Harm does not have to be objectively defined to say that doing harm is a feature of immorality.

Is it possible for an action or inaction to be immoral when nobody is harmed?

I personally think harm CAN be objectively defined BUT the objective definition will necessarily invoke subjectives: because everyone will, objectively, have subjective goals, we can create an objectivity from the universality of subjectivity.

It just means that any "objective" view of harm creates general rather than specific rules.
 
Harm does not have to be objectively defined to say that doing harm is a feature of immorality.

Is it possible for an action or inaction to be immoral when nobody is harmed?
Yes, of course it is -- examples are easy to come up with. Driving drunk from the bar and making it home without incident. Pulling your revolver's trigger the seventh time when you're in a shootout after your robbery went bad. On a chat site, propositioning a forty-year-old cop who's pretending to be a twelve-year-old girl.
 
Harm has to flow from the stipulation that humans have the right of autonomy.
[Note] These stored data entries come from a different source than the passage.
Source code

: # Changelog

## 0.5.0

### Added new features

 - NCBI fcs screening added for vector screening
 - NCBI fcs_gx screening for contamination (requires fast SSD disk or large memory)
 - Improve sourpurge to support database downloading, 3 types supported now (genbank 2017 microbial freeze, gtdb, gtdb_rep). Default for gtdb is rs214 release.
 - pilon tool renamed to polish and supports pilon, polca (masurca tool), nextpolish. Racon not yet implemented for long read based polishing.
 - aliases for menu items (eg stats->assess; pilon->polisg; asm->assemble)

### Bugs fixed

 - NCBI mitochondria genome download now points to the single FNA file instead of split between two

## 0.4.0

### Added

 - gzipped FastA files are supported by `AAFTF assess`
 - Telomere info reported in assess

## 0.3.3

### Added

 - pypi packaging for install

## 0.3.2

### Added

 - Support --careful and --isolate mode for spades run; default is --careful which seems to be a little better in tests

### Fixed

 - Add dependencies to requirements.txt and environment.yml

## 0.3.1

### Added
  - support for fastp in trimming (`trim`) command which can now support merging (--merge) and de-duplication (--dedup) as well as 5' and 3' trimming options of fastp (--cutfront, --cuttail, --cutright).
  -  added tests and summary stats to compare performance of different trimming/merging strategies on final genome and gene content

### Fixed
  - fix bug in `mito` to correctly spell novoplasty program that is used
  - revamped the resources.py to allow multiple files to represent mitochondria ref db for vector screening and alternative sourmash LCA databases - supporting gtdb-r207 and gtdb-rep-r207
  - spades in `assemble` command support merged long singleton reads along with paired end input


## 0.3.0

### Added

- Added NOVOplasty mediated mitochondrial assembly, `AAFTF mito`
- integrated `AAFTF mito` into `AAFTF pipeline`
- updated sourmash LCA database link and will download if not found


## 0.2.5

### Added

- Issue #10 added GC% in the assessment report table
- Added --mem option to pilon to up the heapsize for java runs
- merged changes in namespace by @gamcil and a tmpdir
The right of autonomy implies the right to not be lied to, to not be impeded capriciously and without justification, to not undergo cruel and unusual torture, to not be killed unjustly.

The right of autonomy can be impeded by the right to private property. You do not have the autonomy to go everywhere when the right to private property exists. You can't walk into Bill Gates mansion and lie down on one of the 50 couches.

Autonomy like morality also stipulates the person has free will and the freedom to act or not act.

The transsexual is saying the transition is an act of autonomy. It is not forced. It is not harm.

On what grounds can the baker claim it is harm? Is saying "I am a Christian" sufficient grounds?

How does a gender transition interfere with autonomy?

Where is the harm and where is the victim?
 
Harm does not have to be objectively defined to say that doing harm is a feature of immorality.

Is it possible for an action or inaction to be immoral when nobody is harmed?
Yes, of course it is -- examples are easy to come up with. Driving drunk from the bar and making it home without incident. Pulling your revolver's trigger the seventh time when you're in a shootout after your robbery went bad. On a chat site, propositioning a forty-year-old cop who's pretending to be a twelve-year-old girl.

What is immoral is the high probability of a victim even if by luck there was no victim.

So doing something that could have a very high likelihood of harming someone could be considered immoral as well.

The transsexual would not fit that description.